[Source texts of formatted documents]

-----

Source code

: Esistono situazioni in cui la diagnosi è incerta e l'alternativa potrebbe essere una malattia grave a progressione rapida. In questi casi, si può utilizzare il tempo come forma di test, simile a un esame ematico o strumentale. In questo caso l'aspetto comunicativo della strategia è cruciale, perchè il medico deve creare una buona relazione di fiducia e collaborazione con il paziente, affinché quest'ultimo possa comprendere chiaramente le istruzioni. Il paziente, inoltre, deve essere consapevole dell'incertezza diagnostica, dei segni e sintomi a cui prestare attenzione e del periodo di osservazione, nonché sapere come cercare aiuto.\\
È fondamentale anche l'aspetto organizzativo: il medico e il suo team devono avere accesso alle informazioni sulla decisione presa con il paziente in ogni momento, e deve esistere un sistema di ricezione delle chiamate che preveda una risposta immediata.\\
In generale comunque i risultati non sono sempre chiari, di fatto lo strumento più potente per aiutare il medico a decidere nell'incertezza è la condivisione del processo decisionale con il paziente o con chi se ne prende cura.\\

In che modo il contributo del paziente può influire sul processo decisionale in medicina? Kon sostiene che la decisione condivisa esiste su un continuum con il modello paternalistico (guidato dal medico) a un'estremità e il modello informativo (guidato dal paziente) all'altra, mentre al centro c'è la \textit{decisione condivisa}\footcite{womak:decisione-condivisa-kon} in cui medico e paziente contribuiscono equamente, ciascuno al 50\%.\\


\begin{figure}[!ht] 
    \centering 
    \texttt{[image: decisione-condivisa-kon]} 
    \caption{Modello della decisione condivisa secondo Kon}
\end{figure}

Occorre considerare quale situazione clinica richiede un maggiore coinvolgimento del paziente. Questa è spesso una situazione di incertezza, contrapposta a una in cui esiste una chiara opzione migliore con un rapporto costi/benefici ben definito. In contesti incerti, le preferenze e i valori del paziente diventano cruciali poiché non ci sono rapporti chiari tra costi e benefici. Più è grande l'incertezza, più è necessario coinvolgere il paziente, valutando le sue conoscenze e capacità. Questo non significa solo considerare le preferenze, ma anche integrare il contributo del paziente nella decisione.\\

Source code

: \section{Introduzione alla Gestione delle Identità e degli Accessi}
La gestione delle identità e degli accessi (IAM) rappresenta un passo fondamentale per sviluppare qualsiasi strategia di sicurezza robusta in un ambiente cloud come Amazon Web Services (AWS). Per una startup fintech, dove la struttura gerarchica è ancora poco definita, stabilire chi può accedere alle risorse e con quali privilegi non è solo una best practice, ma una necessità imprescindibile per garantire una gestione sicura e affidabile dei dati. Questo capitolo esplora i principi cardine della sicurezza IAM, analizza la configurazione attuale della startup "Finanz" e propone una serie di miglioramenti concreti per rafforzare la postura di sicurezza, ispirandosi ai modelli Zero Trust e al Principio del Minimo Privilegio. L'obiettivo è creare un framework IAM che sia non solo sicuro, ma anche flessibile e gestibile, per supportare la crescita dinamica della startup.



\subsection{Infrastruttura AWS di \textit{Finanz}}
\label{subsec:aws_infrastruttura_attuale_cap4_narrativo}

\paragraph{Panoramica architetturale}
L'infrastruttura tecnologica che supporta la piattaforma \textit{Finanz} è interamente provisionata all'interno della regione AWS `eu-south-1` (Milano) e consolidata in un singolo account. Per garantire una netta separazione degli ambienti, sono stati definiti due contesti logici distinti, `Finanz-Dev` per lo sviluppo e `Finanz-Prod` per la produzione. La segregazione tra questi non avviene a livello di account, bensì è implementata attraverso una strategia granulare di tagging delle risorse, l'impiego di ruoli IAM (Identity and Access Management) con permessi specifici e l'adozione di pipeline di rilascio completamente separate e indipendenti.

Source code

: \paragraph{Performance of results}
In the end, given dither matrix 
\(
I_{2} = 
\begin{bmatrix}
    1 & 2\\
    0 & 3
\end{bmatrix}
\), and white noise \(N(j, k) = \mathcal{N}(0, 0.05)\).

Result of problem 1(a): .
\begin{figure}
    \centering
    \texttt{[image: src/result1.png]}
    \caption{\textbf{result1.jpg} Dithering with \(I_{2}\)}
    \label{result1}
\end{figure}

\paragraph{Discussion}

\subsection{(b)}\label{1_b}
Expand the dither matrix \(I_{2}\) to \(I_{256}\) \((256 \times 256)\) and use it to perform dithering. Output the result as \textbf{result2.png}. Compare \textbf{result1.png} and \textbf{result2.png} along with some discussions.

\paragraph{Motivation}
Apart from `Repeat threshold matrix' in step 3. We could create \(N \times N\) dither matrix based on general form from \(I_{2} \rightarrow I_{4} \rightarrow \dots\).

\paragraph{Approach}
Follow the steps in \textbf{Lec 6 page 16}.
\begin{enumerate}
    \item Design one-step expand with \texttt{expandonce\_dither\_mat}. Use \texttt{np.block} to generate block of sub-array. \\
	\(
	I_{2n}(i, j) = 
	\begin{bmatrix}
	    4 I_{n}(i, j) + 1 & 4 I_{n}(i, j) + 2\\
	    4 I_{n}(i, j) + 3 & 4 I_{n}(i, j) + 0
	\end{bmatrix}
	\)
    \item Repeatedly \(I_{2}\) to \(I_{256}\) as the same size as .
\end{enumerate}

-----

Exercise description: The records above are to be written out again word for word.

Solution:
Source code

: Esistono situazioni in cui la diagnosi è incerta e l'alternativa potrebbe essere una malattia grave a progressione rapida. In questi casi, si può utilizzare il tempo come forma di test, simile a un esame ematico o strumentale. In questo caso l'aspetto comunicativo della strategia è cruciale, perchè il medico deve creare una buona relazione di fiducia e collaborazione con il paziente, affinché quest'ultimo possa comprendere chiaramente le istruzioni. Il paziente, inoltre, deve essere consapevole dell'incertezza diagnostica, dei segni e sintomi a cui prestare attenzione e del periodo di osservazione, nonché sapere come cercare aiuto.\\
È fondamentale anche l'aspetto organizzativo: il medico e il suo team devono avere accesso alle informazioni sulla decisione presa con il paziente in ogni momento, e deve esistere un sistema di ricezione delle chiamate che preveda una risposta immediata.\\
In generale comunque i risultati non sono sempre chiari, di fatto lo strumento più potente per aiutare il medico a decidere nell'incertezza è la condivisione del processo decisionale con il paziente o con chi se ne prende cura.\\

In che modo il contributo del paziente può influire sul processo decisionale in medicina? Kon sostiene che la decisione condivisa esiste su un continuum con il modello paternalistico (guidato dal medico) a un'estremità e il modello informativo (guidato dal paziente) all'altra, mentre al centro c'è la \textit{decisione condivisa}\footcite{womak:decisione-condivisa-kon} in cui medico e paziente contribuiscono equamente, ciascuno al 50\%.\\


\begin{figure}[!ht] 
    \centering 
    \texttt{[image: decisione-condivisa-kon]} 
    \caption{Modello della decisione condivisa secondo Kon}
\end{figure}

Occorre considerare quale situazione clinica richiede un maggiore coinvolgimento del paziente. Questa è spesso una situazione di incertezza, contrapposta a una in cui esiste una chiara opzione migliore con un rapporto costi/benefici ben definito. In contesti incerti, le preferenze e i valori del paziente diventano cruciali poiché non ci sono rapporti chiari tra costi e benefici. Più è grande l'incertezza, più è necessario coinvolgere il paziente, valutando le sue conoscenze e capacità. Questo non significa solo considerare le preferenze, ma anche integrare il contributo del paziente nella decisione.\\

Source code

: \section{Introduzione alla Gestione delle Identità e degli Accessi}
La gestione delle identità e degli accessi (IAM) rappresenta un passo fondamentale per sviluppare qualsiasi strategia di sicurezza robusta in un ambiente cloud come Amazon Web Services (AWS). Per una startup fintech, dove la struttura gerarchica è ancora poco definita, stabilire chi può accedere alle risorse e con quali privilegi non è solo una best practice, ma una necessità imprescindibile per garantire una gestione sicura e affidabile dei dati. Questo capitolo esplora i principi cardine della sicurezza IAM, analizza la configurazione attuale della startup "Finanz" e propone una serie di miglioramenti concreti per rafforzare la postura di sicurezza, ispirandosi ai modelli Zero Trust e al Principio del Minimo Privilegio. L'obiettivo è creare un framework IAM che sia non solo sicuro, ma anche flessibile e gestibile, per supportare la crescita dinamica della startup.



\subsection{Infrastruttura AWS di \textit{Finanz}}
\label{subsec:aws_infrastruttura_attuale_cap4_narrativo}

\paragraph{Panoramica architetturale}
L'infrastruttura tecnologica che supporta la piattaforma \textit{Finanz} è interamente provisionata all'interno della regione AWS `eu-south-1` (Milano) e consolidata in un singolo account. Per garantire una netta separazione degli ambienti, sono stati definiti due contesti logici distinti, `Finanz-Dev` per lo sviluppo e `Finanz-Prod` per la produzione. La segregazione tra questi non avviene a livello di account, bensì è implementata attraverso una strategia granulare di tagging delle risorse, l'impiego di ruoli IAM (Identity and Access Management) con permessi specifici e l'adozione di pipeline di rilascio completamente separate e indipendenti.

Source code

: \paragraph{Performance of results}
In the end, given dither matrix 
\(
I_{2} = 
\begin{bmatrix}
    1 & 2\\
    0 & 3
\end{bmatrix}
\), and white noise \(N(j, k) = \mathcal{N}(0, 0.05)\).

Result of problem 1(a): .
\begin{figure}
    \centering
    \texttt{[image: src/result1.png]}
    \caption{\textbf{result1.jpg} Dithering with \(I_{2}\)}
    \label{result1}
\end{figure}

\paragraph{Discussion}

\subsection{(b)}\label{1_b}
Expand the dither matrix \(I_{2}\) to \(I_{256}\) \((256 \times 256)\) and use it to perform dithering. Output the result as \textbf{result2.png}. Compare \textbf{result1.png} and \textbf{result2.png} along with some discussions.

\paragraph{Motivation}
Apart from `Repeat threshold matrix' in step 3. We could create \(N \times N\) dither matrix based on general form from \(I_{2} \rightarrow I_{4} \rightarrow \dots\).

\paragraph{Approach}
Follow the steps in \textbf{Lec 6 page 16}.
\begin{enumerate}
    \item Design one-step expand with \texttt{expandonce\_dither\_mat}. Use \texttt{np.block} to generate block of sub-array. \\
	\(
	I_{2n}(i, j) = 
	\begin{bmatrix}
	    4 I_{n}(i, j) + 1 & 4 I_{n}(i, j) + 2\\
	    4 I_{n}(i, j) + 3 & 4 I_{n}(i, j) + 0
	\end{bmatrix}
	\)
    \item Repeatedly \(I_{2}\) to \(I_{256}\) as the same size as .
\end{enumerate}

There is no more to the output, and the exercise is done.